This also involves positioning piping or conduit in places where they will be hidden from view. “Even conduit that’s 30 feet up needs to be painted to match the ceiling,” Christman adds.
Similarly, manholes must be strategically located so that a service vehicle and crew can gain access during park hours or, if necessary, wiring can be dug up without affecting park attendance, claims David Eagleson, vice president of Forrec Ltd., a Toronto-based theme park design and consulting firm.
In addition to the big rides, backup power is sometimes also a requirement for the more computer-sophisticated attractions. For example, Christman has designed “four-dimensional” theaters that take viewers on an adventure via a visual experience combined with special effects such as buzzers, water sprayers and leg ticklers in their seats. But if the power goes down, it can be extremely difficult to get all those elements back in sync. Therefore, uninterruptible power supplies are often specified.
In Search of PQ
Besides power reliability, quality of power must also be high on the electrical engineers’ list of concerns, especially since rides and attractions run on many motors, often installed with variable-frequency drives (VFDs)— which can produce harmonics.

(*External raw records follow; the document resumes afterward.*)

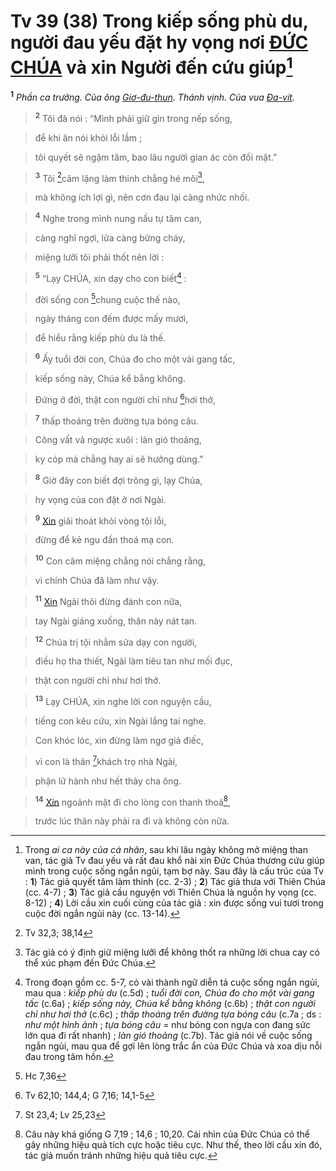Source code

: # Tv 39 (38) Trong kiếp sống phù du, người đau yếu đặt hy vọng nơi [ĐỨC CHÚA]() và xin Người đến cứu giúp[^1]
<sup><b>1</b></sup> *Phần ca trưởng. Của ông [Giơ-đu-thun](). Thánh vịnh. Của vua [Đa-vít]().*


> <sup><b>2</b></sup> Tôi đã nói : “Mình phải giữ gìn trong nếp sống,
>


> để khi ăn nói khỏi lỗi lầm ;
>


> tôi quyết sẽ ngậm tăm, bao lâu người gian ác còn đối mặt.”
>


> <sup><b>3</b></sup> Tôi [^1*]câm lặng làm thinh chẳng hé môi[^2],
>


> mà không ích lợi gì, nên cơn đau lại càng nhức nhối.
>


> <sup><b>4</b></sup> Nghe trong mình nung nấu tự tâm can,
>


> càng nghĩ ngợi, lửa càng bừng cháy,
>


> miệng lưỡi tôi phải thốt nên lời :
>


> <sup><b>5</b></sup> “Lạy CHÚA, xin dạy cho con biết[^3] :
>


> đời sống con [^2*]chung cuộc thế nào,
>


> ngày tháng con đếm được mấy mươi,
>


> để hiểu rằng kiếp phù du là thế.
>


> <sup><b>6</b></sup> Ấy tuổi đời con, Chúa đo cho một vài gang tấc,
>


> kiếp sống này, Chúa kể bằng không.
>


> Đứng ở đời, thật con người chỉ như [^3*]hơi thở,
>


> <sup><b>7</b></sup> thấp thoáng trên đường tựa bóng câu.
>


> Công vất vả ngược xuôi : làn gió thoảng,
>


> ky cóp mà chẳng hay ai sẽ hưởng dùng.”
>


> <sup><b>8</b></sup> Giờ đây con biết đợi trông gì, lạy Chúa,
>


> hy vọng của con đặt ở nơi Ngài.
>


> <sup><b>9</b></sup> [Xin]() giải thoát khỏi vòng tội lỗi,
>


> đừng để kẻ ngu đần thoá mạ con.
>


> <sup><b>10</b></sup> Con câm miệng chẳng nói chẳng rằng,
>


> vì chính Chúa đã làm như vậy.
>


> <sup><b>11</b></sup> [Xin]() Ngài thôi đừng đánh con nữa,
>


> tay Ngài giáng xuống, thân này nát tan.
>


> <sup><b>12</b></sup> Chúa trị tội nhằm sửa dạy con người,
>


> điều họ tha thiết, Ngài làm tiêu tan như mối đục,
>


> thật con người chỉ như hơi thở.
>


> <sup><b>13</b></sup> Lạy CHÚA, xin nghe lời con nguyện cầu,
>


> tiếng con kêu cứu, xin Ngài lắng tai nghe.
>


> Con khóc lóc, xin đừng làm ngơ giả điếc,
>


> vì con là thân [^4*]khách trọ nhà Ngài,
>


> phận lữ hành như hết thảy cha ông.
>


> <sup><b>14</b></sup> [Xin]() ngoảnh mặt đi cho lòng con thanh thoả[^4],
>


> trước lúc thân này phải ra đi và không còn nữa.
>

[^1]: Trong *ai ca này của cá nhân*, sau khi lâu ngày không mở miệng than van, tác giả Tv đau yếu và rất đau khổ nài xin Đức Chúa thương cứu giúp mình trong cuộc sống ngắn ngủi, tạm bợ này. Sau đây là cấu trúc của Tv : **1**) Tác giả quyết tâm làm thinh (cc. 2-3) ; **2**) Tác giả thưa với Thiên Chúa (cc. 4-7) ; **3**) Tác giả cầu nguyện với Thiên Chúa là nguồn hy vọng (cc. 8-12) ; **4**) Lời cầu xin cuối cùng của tác giả : xin được sống vui tươi trong cuộc đời ngắn ngủi này (cc. 13-14).
[^2]: Tác giả có ý định giữ miệng lưỡi để không thốt ra những lời chua cay có thể xúc phạm đến Đức Chúa.
[^3]: Trong đoạn gồm cc. 5-7, có vài thành ngữ diễn tả cuộc sống ngắn ngủi, mau qua : *kiếp phù du* (c.5d) ; *tuổi đời con, Chúa đo cho một vài gang tấc* (c.6a) ; *kiếp sống này, Chúa kể bằng không* (c.6b) ; *thật con người chỉ như hơi thở* (c.6c) ; *thấp thoáng trên đường tựa bóng câu* (c.7a ; ds : *như một hình ảnh* ; *tựa bóng câu* = như bóng con ngựa con đang sức lớn qua đi rất nhanh) ; *làn gió thoảng* (c.7b). Tác giả nói về cuộc sống ngắn ngủi, mau qua để gợi lên lòng trắc ẩn của Đức Chúa và xoa dịu nỗi đau trong tâm hồn.
[^4]: Câu này khá giống G 7,19 ; 14,6 ; 10,20. Cái nhìn của Đức Chúa có thể gây những hiệu quả tích cực hoặc tiêu cực. Như thế, theo lời cầu xin đó, tác giả muốn tránh những hiệu quả tiêu cực.
[^1*]: Tv 32,3; 38,14
[^2*]: Hc 7,36
[^3*]: Tv 62,10; 144,4; G 7,16; 14,1-5
[^4*]: St 23,4; Lv 25,23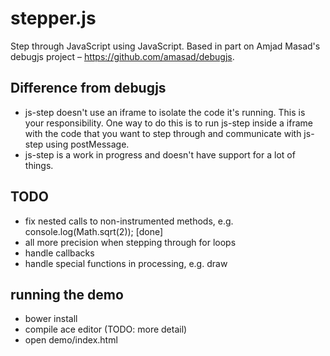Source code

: # stepper.js #

Step through JavaScript using JavaScript.  Based in part on Amjad Masad's
debugjs project – https://github.com/amasad/debugjs.

## Difference from debugjs ##
- js-step doesn't use an iframe to isolate the code it's running.  This is your
responsibility.  One way to do this is to run js-step inside a iframe with the
code that you want to step through and communicate with js-step using postMessage.
- js-step is a work in progress and doesn't have support for a lot of things.

## TODO ##
- fix nested calls to non-instrumented methods, e.g. console.log(Math.sqrt(2)); [done]
- all more precision when stepping through for loops
- handle callbacks
- handle special functions in processing, e.g. draw

## running the demo ##
- bower install
- compile ace editor (TODO: more detail)
- open demo/index.html
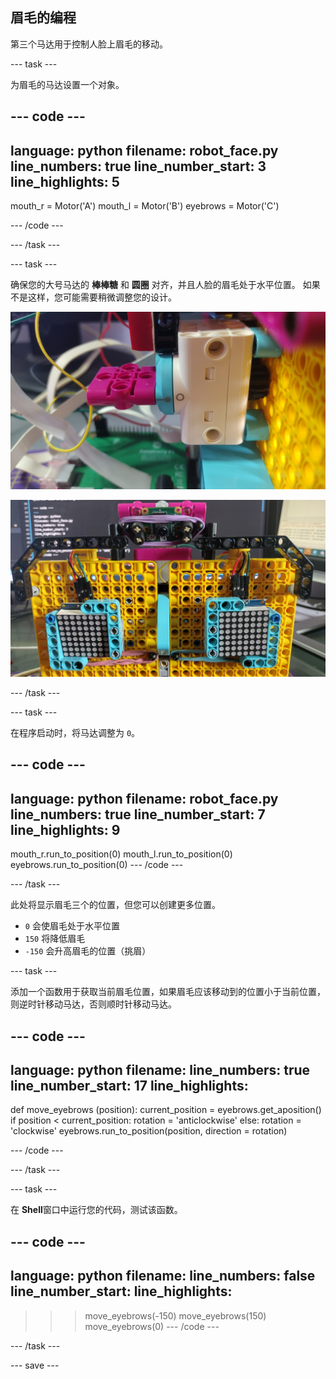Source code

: ## 眉毛的编程

第三个马达用于控制人脸上眉毛的移动。

--- task ---

为眉毛的马达设置一个对象。

--- code ---
---
language: python filename: robot_face.py line_numbers: true line_number_start: 3
line_highlights: 5
---
mouth_r = Motor('A') mouth_l = Motor('B') eyebrows = Motor('C')

--- /code ---

--- /task ---

--- task ---

确保您的大号马达的 **棒棒糖** 和 **圆圈** 对齐，并且人脸的眉毛处于水平位置。 如果不是这样，您可能需要稍微调整您的设计。

![马达旋转，使得棒棒糖和圆圈对齐。](images/motor_0.jpg)

![眉毛处于水平位置的机器人脸。](images/horizontal_eyebrows.jpg)

--- /task ---

--- task ---

在程序启动时，将马达调整为 `0`。

--- code ---
---
language: python filename: robot_face.py line_numbers: true line_number_start: 7
line_highlights: 9
---
mouth_r.run_to_position(0) mouth_l.run_to_position(0) eyebrows.run_to_position(0) --- /code ---

--- /task ---

此处将显示眉毛三个的位置，但您可以创建更多位置。

- `0` 会使眉毛处于水平位置
- `150` 将降低眉毛
- `-150` 会升高眉毛的位置（挑眉）


--- task ---

添加一个函数用于获取当前眉毛位置，如果眉毛应该移动到的位置小于当前位置，则逆时针移动马达，否则顺时针移动马达。

--- code ---
---
language: python filename: line_numbers: true line_number_start: 17
line_highlights:
---
def move_eyebrows (position): current_position = eyebrows.get_aposition() if position < current_position: rotation = 'anticlockwise' else: rotation = 'clockwise' eyebrows.run_to_position(position, direction = rotation)

--- /code ---

--- /task ---

--- task ---

在 **Shell**窗口中运行您的代码，测试该函数。

--- code ---
---
language: python filename: line_numbers: false line_number_start:
line_highlights:
---
> > > move_eyebrows(-150) move_eyebrows(150) move_eyebrows(0) --- /code ---

--- /task ---

--- save ---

“We try to use surge suppression wherever practical and possible to separate VFDs from one another, and to arrest surges before they reach the rest of the distribution system,” explains Christman. “But at some point, there’s a cost tradeoff. We can’t put surge suppression on every VFD, but that’s part of our job, to figure out what makes sense.”
Another way to trap harmonics is to specify a harmonic zero-sequence filter, suggests T.K. Wong, P.E., a senior associate with the sports & entertainment division at the Syska Hennessy Group, Los Angeles. Although this technique doesn’t eliminate harmonics, it will inhibit their impact on adjacent loads.
But probably the most common approach for dealing with harmonics, according to Wong’s colleague Barakat, is to size the neutrals and transformers with sufficient copper.
“We’re doing more copper every time we turn around,” GHT’s Tanner jokes.
Yet another power quality issue is grounding, which can be rather difficult in a geographic location such as Florida.
“With sand, you may have to go to 100 feet before you find the level of resistance you need,” he explains. “But by chemically treating the sand, you can increase the resistivity.”
Energy Efficiency Anyone?
With all the flashing lights, special effects, motors and backup power requirements, the issue of energy conservation at amusement parks can be somewhat controversial.
“Theme parks and energy savings don’t go hand in hand at all,” claims Barakat. “Most of them are 24-hour facilities and the most you’re going to be able to do is to control the lighting by using compact fluorescents and dimming controls.”
But Jeff Jafazade, P.E., MBA, president of IDA Engineering, Dallas, begs to differ. “I don’t agree with that. I think you can save energy in everything that you do, and the payback can be pretty good for amusement parks.”
Tanner also points out the actual amount of energy consumed by all the lighting is a lot less than it seems. “With all the flashing, switching, blinking and dimming, energy use is not as horrible as people would think when they see all the lights in the park.”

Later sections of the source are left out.